How do you write a clean pointer generator model with pytorch

2 min readApr 3, 2021

[This story may only be sensible to the reader with a little bit background on torch, torchtext, seq2seq models and copy / pointer mechanism]

A pointer-generator is a powerful network for machine translation and abstractive summarization. Since original codes were not accomplished in PyTorch, we would like to show you how to get it done with PyTorch. Though this is certainly not the only one that implements pointer-generator networks in PyTorch, we aim to be the one of the cleanest ones. We adapt from one of the most popular torch tutorial for seq2seq text processing and tune it to work with pointer / copy mechanism.

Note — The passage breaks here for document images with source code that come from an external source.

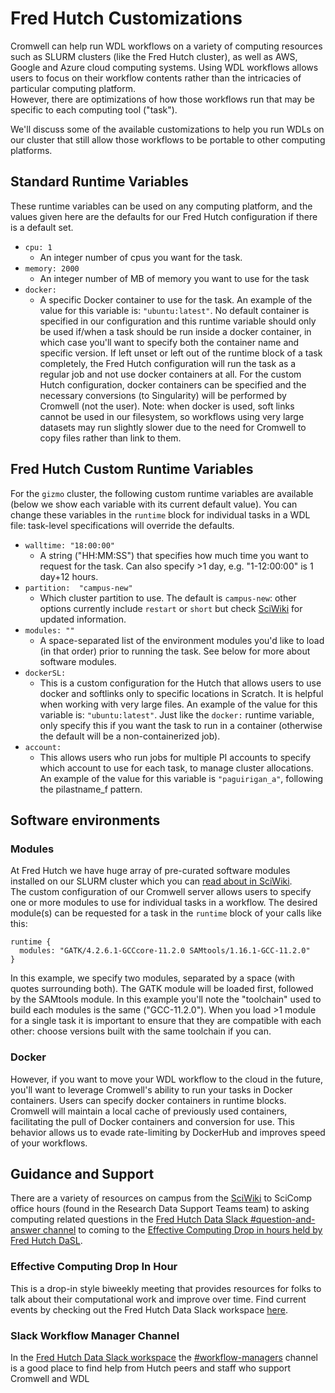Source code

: 

# Fred Hutch Customizations

Cromwell can help run WDL workflows on a variety of computing resources such as SLURM clusters (like the Fred Hutch cluster), as well as AWS, Google and Azure cloud computing systems.  Using WDL workflows allows users to focus on their workflow contents rather than the intricacies of particular computing platform.  
However, there are optimizations of how those workflows run that may be specific to each computing tool ("task").  

We'll discuss some of the available customizations to help you run WDLs on our cluster that still allow those workflows to be portable to other computing platforms.  


## Standard Runtime Variables

These runtime variables can be used on any computing platform, and the values given here are the defaults for our Fred Hutch configuration if there is a default set.  

- `cpu: 1`
  - An integer number of cpus you want for the task. 
- `memory: 2000`
  - An integer number of MB of memory you want to use for the task
- `docker: `
  - A specific Docker container to use for the task. An example of the value for this variable is: `"ubuntu:latest"`.  No default container is specified in our configuration and this runtime variable should only be used if/when a task should be run inside a docker container, in which case you'll want to specify both the container name and specific version.  If left unset or left out of the runtime block of a task completely, the Fred Hutch configuration will run the task as a regular job and not use docker containers at all.  For the custom Hutch configuration, docker containers can be specified and the necessary conversions (to Singularity) will be performed by Cromwell (not the user).  Note: when docker is used, soft links cannot be used in our filesystem, so workflows using very large datasets may run slightly slower due to the need for Cromwell to copy files rather than link to them.  


## Fred Hutch Custom Runtime Variables
For the `gizmo` cluster, the following custom runtime variables are available (below we show each variable with its current default value). You can change these variables in the `runtime` block for individual tasks in a WDL file: task-level specifications will override the defaults.  


- `walltime: "18:00:00"`
  - A string ("HH:MM:SS") that specifies how much time you want to request for the task. Can also specify >1 day, e.g. "1-12:00:00" is 1 day+12 hours.
- `partition:  "campus-new"`
  - Which cluster partition to use. The default is `campus-new`: other options currently include `restart` or `short` but check [SciWiki](https://sciwiki.fredhutch.org/scicomputing/) for updated information. 
- `modules: ""`
  - A space-separated list of the environment modules you'd like to load (in that order) prior to running the task.  See below for more about software modules.
- `dockerSL: `
  - This is a custom configuration for the Hutch that allows users to use docker and softlinks only to specific locations in Scratch.  It is helpful when working with very large files. An example of the value for this variable is: `"ubuntu:latest"`. Just like the `docker:` runtime variable, only specify this if you want the task to run in a container (otherwise the default will be a non-containerized job). 
- `account: `
  - This allows users who run jobs for multiple PI accounts to specify which account to use for each task, to manage cluster allocations.  An example of the value for this variable is `"paguirigan_a"`, following the  pilastname_f pattern. 

## Software environments


### Modules
At Fred Hutch we have huge array of pre-curated software modules installed on our SLURM cluster which you can [read about in SciWiki](https://sciwiki.fredhutch.org/scicomputing/compute_scientificSoftware/).  
The custom configuration of our Cromwell server allows users to specify one or more modules to use for individual tasks in a workflow.  The desired module(s) can be requested for a task in the `runtime` block of your calls like this:

```
runtime {
  modules: "GATK/4.2.6.1-GCCcore-11.2.0 SAMtools/1.16.1-GCC-11.2.0"
}
```

In this example, we specify two modules, separated by a space (with quotes surrounding both). The GATK module will be loaded first, followed by the SAMtools module.   In this example you'll note the "toolchain" used to build each modules is the same ("GCC-11.2.0").  When you load >1 module for a single task it is important to ensure that they are compatible with each other: choose versions built with the same toolchain if you can.  

### Docker
However, if you want to move your WDL workflow to the cloud in the future, you'll want to leverage Cromwell's ability to run your tasks in Docker containers.  Users can specify docker containers in runtime blocks. Cromwell will maintain a local cache of previously used containers, facilitating the pull of Docker containers and conversion for use.  This behavior allows us to evade rate-limiting by DockerHub and improves speed of your workflows. 



## Guidance and Support

There are a variety of resources on campus from the [SciWiki](https://sciwiki.fredhutch.org) to SciComp office hours (found in the Research Data Support Teams team) to asking computing related questions in the [Fred Hutch Data Slack #question-and-answer channel](https://fhdata.slack.com/archives/CD3HGJHJT) to coming to the [Effective Computing Drop in hours held by Fred Hutch DaSL](https://fhdata.slack.com/archives/C03T4QPNDA9).

### Effective Computing Drop In Hour
This is a drop-in style biweekly meeting that provides resources for folks to talk about their computational work and improve over time.  Find current events by checking out the Fred Hutch Data Slack workspace [here](https://fhdata.slack.com).

### Slack Workflow Manager Channel
In the [Fred Hutch Data Slack workspace](https://fhdata.slack.com/) the [#workflow-managers](https://fhdata.slack.com/archives/CJFP1NYSZ) channel is a good place to find help from Hutch peers and staff who support Cromwell and WDL

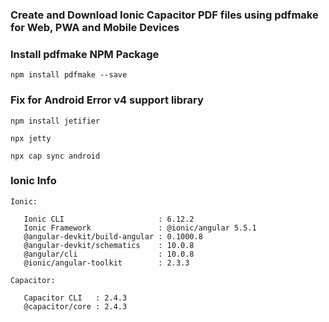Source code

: ### Create and Download Ionic Capacitor PDF files using pdfmake for Web, PWA and Mobile Devices

### Install pdfmake NPM Package

```
npm install pdfmake --save
```

### Fix for Android Error v4 support library

```
npm install jetifier

npx jetty

npx cap sync android
```

### Ionic Info
```
Ionic:

   Ionic CLI                     : 6.12.2 
   Ionic Framework               : @ionic/angular 5.5.1
   @angular-devkit/build-angular : 0.1000.8
   @angular-devkit/schematics    : 10.0.8
   @angular/cli                  : 10.0.8
   @ionic/angular-toolkit        : 2.3.3

Capacitor:

   Capacitor CLI   : 2.4.3
   @capacitor/core : 2.4.3
```

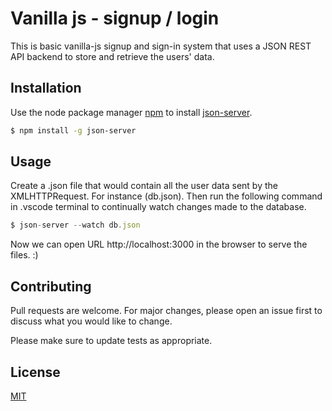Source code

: # Vanilla js - signup / login

This is basic vanilla-js signup and sign-in system that uses a JSON REST API backend to store and retrieve the users' data.

## Installation

Use the node package manager [npm](https://nodejs.org/en/download/) to install [json-server](https://github.com/typicode/json-server).

```bash
$ npm install -g json-server
```

## Usage
Create a <filename>.json file that would contain all the user data sent by the XMLHTTPRequest. For instance (db.json). Then run the following command in .vscode terminal to continually watch changes made to the database.

```javascript
$ json-server --watch db.json
```
Now we can open URL http://localhost:3000 in the browser to serve the files. :)

## Contributing
Pull requests are welcome. For major changes, please open an issue first to discuss what you would like to change.

Please make sure to update tests as appropriate.

## License
[MIT](https://choosealicense.com/licenses/mit/)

Torchtext is not commonly involved in codes where copy mechanism is used. This is because the standard Torchtext uses a pre-built vocabulary set, and therefore is hard to handle out-of-vocabulary words. To implement pointer / copy mechanism without abandoning Torchtext, we write a light-weight extension for torchtext, though it is far from being official. A link to the repository is here:

The classes in this extension are expected to be used in just the same way as standard Torchtext classes should be. Just add ‘OOV’ after each class in Torchtext would be enough.

Any suggestion is welcome.

A few things to note:

1. To make this copy / pointer mechanism work, There must be a batch named ‘src’, i.e., a source sequence that contain recognizable out-of-vocabulary words.

2. Vocabulary size of each ‘Field’ instance is preferably the same as others.

3. You may check the code to see how it works, don’t panic, only 1/9 of the codes are written, and the rest is just copied from offical Torchtext sources.